Er ging nach Hause.
Es hatte wieder ein kleines bisschen angefangen zu Regnen, Blitze und Donner hörte man jedoch nur noch aus der Ferne. Nachts hatte dieser Regen auf einmal etwas sehr melancholisches. Sein Haar war heute nie trocken gewesen, seit…
Er ging nach Hause, allein.
Natürlich hätte er auch den Bus nehmen können, doch er mochte es überaus gerne zu Fuss nach Hause zu kommen. Denn so konnte er über viele Dinge nachdenken. Manche Leute sagten ihm immer wieder jenes nachdenken sei nicht gut für ihn. Sie sagten er denke über zu viele Dinge nach, er müsse lernen so manches einfach zu akzeptieren.
Er dachte daran all seine Freunde auf einmal an einem Ort zu versammeln, er dachte darüber nach wer sich wohl besonders schlecht mit wem verstehen würde. Natürlich wollte er das nicht wirklich tun, er mochte nur den Gedanken wirklich alle Leute mit denen er je gut ausgekommen war zusammen zu sehen, keiner würde absagen, in dieser Vorstellung.
Er lächelte und bog in eine Seitenstrasse.
In der Realität würde kaum ein Drittel tatsächlich erscheinen.
Aber sie würde da sein. Er würde sich nur auf sie konzentrieren und alle anderen vergessen, wer wollte das schon?
Es war schon so gewesen als er sie das erste Mal gesehen hatte aber bei ihm war das bei vielen Frauen so wenn er sie das erste Mal sah. Das besondere war viel mehr das es länger angehalten hatte.

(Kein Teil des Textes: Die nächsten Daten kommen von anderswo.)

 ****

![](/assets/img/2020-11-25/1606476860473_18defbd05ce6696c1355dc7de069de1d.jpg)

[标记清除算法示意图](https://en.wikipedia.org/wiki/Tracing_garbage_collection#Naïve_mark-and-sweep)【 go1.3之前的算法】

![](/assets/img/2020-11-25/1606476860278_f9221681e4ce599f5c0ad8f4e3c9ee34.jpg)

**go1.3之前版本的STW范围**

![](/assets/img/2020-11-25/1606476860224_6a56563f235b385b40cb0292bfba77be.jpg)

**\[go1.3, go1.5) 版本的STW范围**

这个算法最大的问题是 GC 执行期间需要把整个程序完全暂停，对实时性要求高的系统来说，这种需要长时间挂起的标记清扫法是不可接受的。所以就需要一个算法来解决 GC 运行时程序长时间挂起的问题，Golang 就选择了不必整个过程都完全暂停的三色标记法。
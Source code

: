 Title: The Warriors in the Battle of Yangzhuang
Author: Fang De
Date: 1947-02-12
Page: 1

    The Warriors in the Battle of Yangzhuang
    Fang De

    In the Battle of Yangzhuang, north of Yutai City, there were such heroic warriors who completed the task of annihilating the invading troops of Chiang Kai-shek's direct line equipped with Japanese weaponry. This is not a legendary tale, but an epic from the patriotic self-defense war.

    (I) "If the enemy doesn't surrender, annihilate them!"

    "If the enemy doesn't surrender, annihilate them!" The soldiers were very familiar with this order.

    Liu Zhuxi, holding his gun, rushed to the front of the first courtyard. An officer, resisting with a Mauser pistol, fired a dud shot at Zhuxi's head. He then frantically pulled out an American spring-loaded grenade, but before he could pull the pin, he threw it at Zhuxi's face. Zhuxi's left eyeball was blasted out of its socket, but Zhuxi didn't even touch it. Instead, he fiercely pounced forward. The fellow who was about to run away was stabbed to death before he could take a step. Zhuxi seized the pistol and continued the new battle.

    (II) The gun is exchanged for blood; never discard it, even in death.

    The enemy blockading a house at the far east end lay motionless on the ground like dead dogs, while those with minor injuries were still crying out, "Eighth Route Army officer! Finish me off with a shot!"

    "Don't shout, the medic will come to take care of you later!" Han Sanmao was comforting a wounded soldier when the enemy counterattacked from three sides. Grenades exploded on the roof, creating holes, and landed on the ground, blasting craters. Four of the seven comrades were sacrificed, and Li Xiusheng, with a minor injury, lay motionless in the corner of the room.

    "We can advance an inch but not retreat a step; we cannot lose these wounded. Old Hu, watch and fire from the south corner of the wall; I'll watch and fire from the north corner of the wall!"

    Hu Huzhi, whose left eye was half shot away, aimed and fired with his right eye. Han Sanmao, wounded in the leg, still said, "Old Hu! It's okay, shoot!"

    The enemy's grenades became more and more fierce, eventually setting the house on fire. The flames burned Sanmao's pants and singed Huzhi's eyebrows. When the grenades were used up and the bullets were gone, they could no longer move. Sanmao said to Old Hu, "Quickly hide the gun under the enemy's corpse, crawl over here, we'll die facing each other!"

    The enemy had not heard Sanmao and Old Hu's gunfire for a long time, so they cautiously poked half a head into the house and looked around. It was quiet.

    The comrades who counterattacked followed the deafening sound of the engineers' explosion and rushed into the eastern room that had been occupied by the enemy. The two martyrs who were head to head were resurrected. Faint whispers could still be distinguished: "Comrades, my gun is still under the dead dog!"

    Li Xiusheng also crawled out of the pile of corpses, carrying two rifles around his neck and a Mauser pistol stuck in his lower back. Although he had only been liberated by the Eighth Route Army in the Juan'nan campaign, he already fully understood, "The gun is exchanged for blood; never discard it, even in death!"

Er ging die ganze Hauptgasse hinunter und verfolgte das wilde Treiben des fliessenden Regenwassers auf der Strasse. Es erinnerte ihn an etwas, was vor längerer Zeit durch die Gassen einer anderen Stadt geflossen war.
Es war sein Beruf. Sein Beruf hatte ihn ständig von ihr weggetrieben und von allen anderen die er sowieso nicht hatte wiedersehen wollen. Doch bei ihr tat es ihm leid. Alle anderen redeten dauernd über Häuser die man doch kaufen sollte, Kinder die man haben müsse und Kirchen in denen man heiraten sollte. Er wollte das grundsätzlich auch, doch irgendwie kam es ihm nicht richtig vor, noch nicht.
Sie lies ihm Zeit.
Er war noch nicht viel mehr als das Kind, von dem die anderen Leute ihm sagten er sei es einmal gewesen.
Er erreichte seine Wohnung und schloss die Tür auf.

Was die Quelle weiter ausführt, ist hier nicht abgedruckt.